As she scanned the horizon away across to the west, she saw a single dark figure on the crest of a hill.
“Old Omnap-puk,” she said, taking in with admiration the full sweep of his splendid antlers. “It’s the first time I’ve seen him for a long while. We can’t lose you, can we? And we can’t catch you,” she said, speaking to the lone figure.
Old Omnap-puk was neither reindeer nor caribou; at least this was what Marian had said about it. She believed that he was a cross-breed—half reindeer and half caribou. He was large like a caribou, larger than the largest deer in the herd. He had something of the dark brown coat of the caribou, but a bright white spot on his left side told of the reindeer blood that flowed in his veins.
But he was very wild. Haunting the edge of the herd, he never came close enough to be lassoed or driven into a brush corral. Many a wild chase had he lead the herders, but always he had shown them his sleek brown heels.
Many times the girls had debated the question of allowing the herders to kill him for food and for his splendid coat; yet they had hesitated. They were not sure that he was not a full-blooded reindeer; that he was not marked and did not belong to someone. If he was a stray reindeer, they had no right to kill him. Besides this, it seemed a pity to kill such a wonderful creature. So the matter stood. And here he was on their feeding ground.
As Patsy stood there gazing at this splendid creature, she slowly realized that the Arctic sun had flamed down below the far horizon and long shadows raced out of the West. A full orbed moon stood just atop the trees that lined the eastern rim of hills. Turning reluctantly to leave, her eyes caught sight of a dark spot in the snow. She bent over to examine it, and a moment later straightened up with a startled exclamation.

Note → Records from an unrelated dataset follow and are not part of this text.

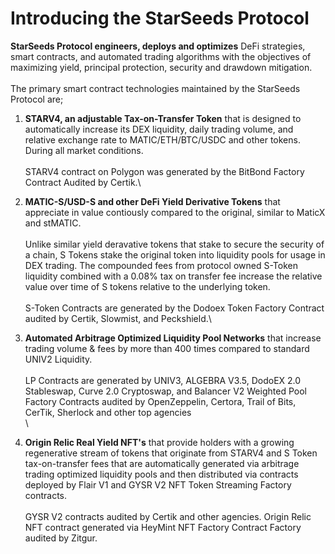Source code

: # Introducing the StarSeeds Protocol

**StarSeeds Protocol engineers, deploys and optimizes** DeFi strategies, smart contracts, and automated trading algorithms with the objectives of maximizing yield, principal protection, security and drawdown mitigation.\
\
The primary smart contract technologies maintained by the StarSeeds Protocol are;

1. **STARV4, an adjustable Tax-on-Transfer Token** that is designed to automatically increase its DEX liquidity, daily trading volume, and relative exchange rate to MATIC/ETH/BTC/USDC and other tokens. During all market conditions. \
   \
   STARV4 contract on Polygon was generated by the BitBond Factory Contract Audited by Certik.\

2. **MATIC-S/USD-S and other DeFi Yield Derivative Tokens** that appreciate in value contiously compared to the original, similar to MaticX and stMATIC. \
   \
   Unlike similar yield deravative tokens that stake to secure the security of a chain, S Tokens stake the original token into liquidity pools for usage in DEX trading. The compounded fees from protocol owned S-Token liquidity combined with a 0.08% tax on transfer fee increase the relative value over time of S tokens relative to the underlying token. \
   \
   S-Token Contracts are generated by the Dodoex Token Factory Contract audited by Certik, Slowmist, and Peckshield.\

3. **Automated Arbitrage Optimized Liquidity Pool Networks** that increase trading volume & fees by more than 400 times compared to standard UNIV2 Liquidity. \
   \
   LP Contracts are generated by UNIV3, ALGEBRA V3.5, DodoEX 2.0 Stableswap, Curve 2.0 Cryptoswap, and Balancer V2 Weighted Pool Factory Contracts audited by OpenZeppelin, Certora, Trail of Bits, CerTik, Sherlock and other top agencies \
   \

4. **Origin Relic Real Yield NFT's** that provide holders with a growing regenerative stream of tokens that originate from STARV4 and S Token tax-on-transfer fees that are automatically generated via arbitrage trading optimized liquidity pools and then distributed via contracts deployed by Flair V1 and GYSR V2 NFT Token Streaming Factory contracts.\
   \
   GYSR V2 contracts audited by Certik and other agencies. Origin Relic NFT contract generated via HeyMint NFT Factory Contract Factory audited by Zitgur.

“Blood! It is a trail of blood. I wonder which way it goes?”
Unable to answer this question, she decided to circle until she could find some sign that would tell her whether or not she was back-tracking. Satisfied at last of the direction, she pushed on, and there in the eerie moonlight, through the ghostly silence of an Arctic night, she silently followed the trail of blood.
Suddenly she stopped and stood still. Just before her was a large discoloration of the snow. And, though the snow was so wind packed that she walked on it without snowshoes, her keen eyes detected spots where it had been broken and scratched by some hard, heavy object.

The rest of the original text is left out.